Judge Sisi Khampepe being illegally monitored by Jacob Zuma, inquiry hears

From possessing ‘secret’ emails allegedly sent from the private address of retired judge Sisi Khampepe, to hush-hush talks with apartheid-era generals, Jacob Zuma’s shadow looms large over the Khampepe Inquiry.

Illustrative Image: Justice Sisi Khampepe (centre). (Photo: Gallo Images / Alet Pretorius) | Former president Jacob Zuma (left). (Photo: Gallo Images / Siyabonga Sokhela) | Former president Thabo Mbeki (right). (Photo: Gallo Images /  Per-Anders Pettersson) | (By Daniella Lee Ming Yesca) Illustrative Image: Justice Sisi Khampepe (centre). (Photo: Gallo Images / Alet Pretorius) | Former president Jacob Zuma (left). (Photo: Gallo Images / Siyabonga Sokhela) | Former president Thabo Mbeki (right). (Photo: Gallo Images / Per-Anders Pettersson) | (By Daniella Lee Ming Yesca)

It appears that retired Constitutional Court Judge Sisi Khampepe, who chairs the groundbreaking inquiry into possible political interference in the stalling of apartheid-era prosecutions, might be under illegal surveillance.

How else to explain former president Jacob Zuma’s possession of private emails as well as WhatsApps, which he claims were sent from Khampepe to evidence leader, advocate Ishmael Semenya, supposedly offering advice to be passed on to advocate Vas Soni, who dealt with an earlier application by Zuma for Semenya’s recusal?

While Zuma claims the email was dated 5 November, the application for Semenya’s recusal took place only on 12 November, which would render the former president and leader of the uMkhonto weSizwe party a time traveller with incredible foresight.

Read more: Stalled apartheid-era prosecutions: Former presidents Zuma, Mbeki try to further delay the process

Meanwhile, Zuma, in a gesture of Trumpian legal logic, has chosen to “withhold” this vital evidence from the inquiry “for now”.

‘Ongoing investigations’

Advocate Dali Mpofu, representing Zuma in his application for Khampepe’s recusal, said this email would be provided “at some future point, to protect ongoing investigations and once safeguards have been guaranteed”.

However, advocate Howard Varney, on behalf of the victims, noted that Zuma’s “possession and securing of the alleged communication may very well have been illegal”. He said Zuma had not explained how he had obtained the alleged email.

He referred to relevant legislation in South Africa, the Regulation of Interception of Communications Act (RIC, which prohibits the monitoring of communications without consent or legal authorisation, with strict rules for law enforcement).

A landmark ruling was handed down by the Constitutional Court in February 2021 after investigative unit AmaBhungane launched a high court challenge in 2017, when it was discovered that calls between managing partner Sam Sole and Billy Downer, the prosecutor in the Arms Deal investigation into Zuma, had been intercepted.
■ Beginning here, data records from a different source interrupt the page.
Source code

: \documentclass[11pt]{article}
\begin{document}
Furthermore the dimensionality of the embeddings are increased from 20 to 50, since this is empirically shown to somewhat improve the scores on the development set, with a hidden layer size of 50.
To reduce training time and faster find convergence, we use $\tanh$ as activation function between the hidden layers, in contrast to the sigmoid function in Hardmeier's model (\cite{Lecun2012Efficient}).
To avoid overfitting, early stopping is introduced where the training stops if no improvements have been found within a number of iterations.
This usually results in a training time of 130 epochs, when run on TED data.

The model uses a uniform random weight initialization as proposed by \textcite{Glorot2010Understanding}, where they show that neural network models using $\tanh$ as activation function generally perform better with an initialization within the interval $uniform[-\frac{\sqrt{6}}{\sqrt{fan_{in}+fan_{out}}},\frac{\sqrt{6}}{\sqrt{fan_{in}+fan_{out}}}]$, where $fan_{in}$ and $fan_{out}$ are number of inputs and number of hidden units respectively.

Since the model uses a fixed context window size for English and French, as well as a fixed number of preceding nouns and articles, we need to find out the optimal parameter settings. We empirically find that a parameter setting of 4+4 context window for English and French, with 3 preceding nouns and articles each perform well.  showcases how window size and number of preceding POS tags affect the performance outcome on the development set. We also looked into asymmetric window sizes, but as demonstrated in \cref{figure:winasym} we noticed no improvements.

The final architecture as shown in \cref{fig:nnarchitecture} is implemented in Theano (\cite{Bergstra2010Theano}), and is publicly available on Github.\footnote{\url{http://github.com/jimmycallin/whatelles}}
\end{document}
Semenya argued that no secret communications had taken place and that any that had occurred had been “proper and necessary to assist the commission in establishing evidence and making factual findings”.

Judgment reserved

On Friday, Khampepe reserved judgment in Zuma and former president Thabo Mbeki’s application for her recusal. She sits alongside commissioners, Judge Frans Kgomo and human rights advocate Andrea Gabriel.

The inquiry was established in May 2025 by presidential proclamation to investigate, among other matters, political interference and obstruction in the post-TRC prosecution of apartheid-era crimes.

This occurred shortly after settlement discussions in April 2025 between President Cyril Ramaphosa and Lukhanyo Calata, son of Fort Calata, one of the “Cradock Four” murdered by apartheid security police in 1985.

Mbeki filed a separate application for recusal. Both statesmen have argued that Khampepe’s history with the TRC, its amnesty committee and the NPA could lead to potential institutional bias on her part.

Zuma has added that the fact that she was part of a Full Bench of Constitutional Court justices and had read out a scathing majority ruling that he should be jailed in July 2021 for contempt of court, also rendered her tainted.

Detention without trial

Mpofu on Friday described the former president’s incarceration that month as “detention without trial”.

This was followed by the worst violence and bloodshed across KwaZulu-Natal and Gauteng in living memory, resulting in more than 300 deaths and millions of rands lost to damaged infrastructure, vehicles and buildings.

In January 2024, South African Human Rights Commissioner Philile Ntuli found that the July “unrest” had been “an orchestrated event which required that individuals act with one voice to achieve its end” and that it had been fuelled by politics.

Mpofu told the inquiry on Friday that he, Mpofu, had been detained without trial in the apartheid years, and his client, Zuma, had only the best interests of the victims and families at heart, as he was also a “freedom fighter’.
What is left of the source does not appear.